When people need bullet proof availability and high performance for transaction processing they turn to high end arrays like the XP24000. It’s probably the most common use for a high end array. Our data indicates that on average the number of disks in an initial XP purchase is right around the 265 in our SPC-2 configuration. Some of those won’t have the levels of controllers in the SPC-2 configuration. But an increasing number use thin provisioning. In those cases they will often get all the controllers they’ll need up front, delaying the disk purchases as you’d expect with thin provisioning. So the configuration and workloads look pretty representative.
Then consider a real use of the benchmark. A maximum number is key in assessing an array’s performance. Below that you can adjust disks, controllers, and cache to get fairly linear performance changes. But when you reach an array’s limit, all you can do is add another array. So once you know an array’s maximum number you know its whole range of performance. By maxing controllers we provide that top end number, giving the most useful result. For sequential workloads like back-up and data mining maxing disk count isn’t necessary, whereas it generally is for random workloads like transaction processing.
Now let’s discuss how one might use XP’s SPC-2 results. Let’s say you need a high end array for transaction processing.

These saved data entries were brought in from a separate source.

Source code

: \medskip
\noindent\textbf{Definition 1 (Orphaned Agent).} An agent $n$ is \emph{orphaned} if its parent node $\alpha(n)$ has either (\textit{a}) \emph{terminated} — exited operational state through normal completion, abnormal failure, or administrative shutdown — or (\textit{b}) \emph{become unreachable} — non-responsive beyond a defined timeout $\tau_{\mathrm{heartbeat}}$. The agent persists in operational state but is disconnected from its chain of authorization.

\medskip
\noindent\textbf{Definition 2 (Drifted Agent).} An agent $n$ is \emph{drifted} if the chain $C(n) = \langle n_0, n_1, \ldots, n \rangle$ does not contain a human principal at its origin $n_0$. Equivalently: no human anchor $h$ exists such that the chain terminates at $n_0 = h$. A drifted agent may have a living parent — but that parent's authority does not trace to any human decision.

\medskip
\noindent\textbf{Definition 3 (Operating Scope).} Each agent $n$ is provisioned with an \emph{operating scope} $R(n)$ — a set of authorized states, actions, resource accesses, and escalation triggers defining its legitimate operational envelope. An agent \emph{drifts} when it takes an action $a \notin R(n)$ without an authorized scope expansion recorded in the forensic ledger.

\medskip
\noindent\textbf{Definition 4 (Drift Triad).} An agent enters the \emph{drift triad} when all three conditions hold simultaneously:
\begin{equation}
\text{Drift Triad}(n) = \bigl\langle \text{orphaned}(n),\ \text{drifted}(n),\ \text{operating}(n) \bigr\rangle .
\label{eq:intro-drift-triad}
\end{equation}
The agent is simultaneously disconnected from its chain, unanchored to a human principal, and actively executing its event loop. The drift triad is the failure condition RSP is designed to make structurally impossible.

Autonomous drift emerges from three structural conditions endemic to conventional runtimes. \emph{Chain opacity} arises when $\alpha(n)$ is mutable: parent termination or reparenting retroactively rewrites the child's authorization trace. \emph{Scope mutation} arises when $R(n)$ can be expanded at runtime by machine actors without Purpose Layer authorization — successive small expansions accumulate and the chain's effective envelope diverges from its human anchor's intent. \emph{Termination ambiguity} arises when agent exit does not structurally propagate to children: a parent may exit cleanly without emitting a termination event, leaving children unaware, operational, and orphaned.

The most common case we see requires backup and data mining operations at night in a limited time window. Since the XP’s SPC-2 result is twice that of the next closest high end array, you can expect it to get the backup and data mining done with half the resources of the next fastest array. But with SPC-2 you can go further. You can look up the specific results for backup and data mining workloads which are around 10GB/s for the XP24000. Knowing how much data you need to backup and mine you can estimate how much of the system’s resources you’ll need to get those things done in your time window and therefore what’s still left for transaction processing during that window. You can scale that for the size array you need for transaction processing. And you can compare to other arrays that have posted results. All using audited data before you get sales reps involved.
SPC benchmarks are all about empowering the storage customer. XP24000’s SPC-2 result is important to the most common uses for high end arrays, as well as for less common uses like video editing. The configuration we used looks pretty typical, with choices made to make the result most useful to customers. The cost is pretty typical for this kind of need. At HP we expect to continue providing this kind of useful data for customers. And our challenge to EMC to publish a benchmark result still stands, though they’ll probably continue inventing reasons not to.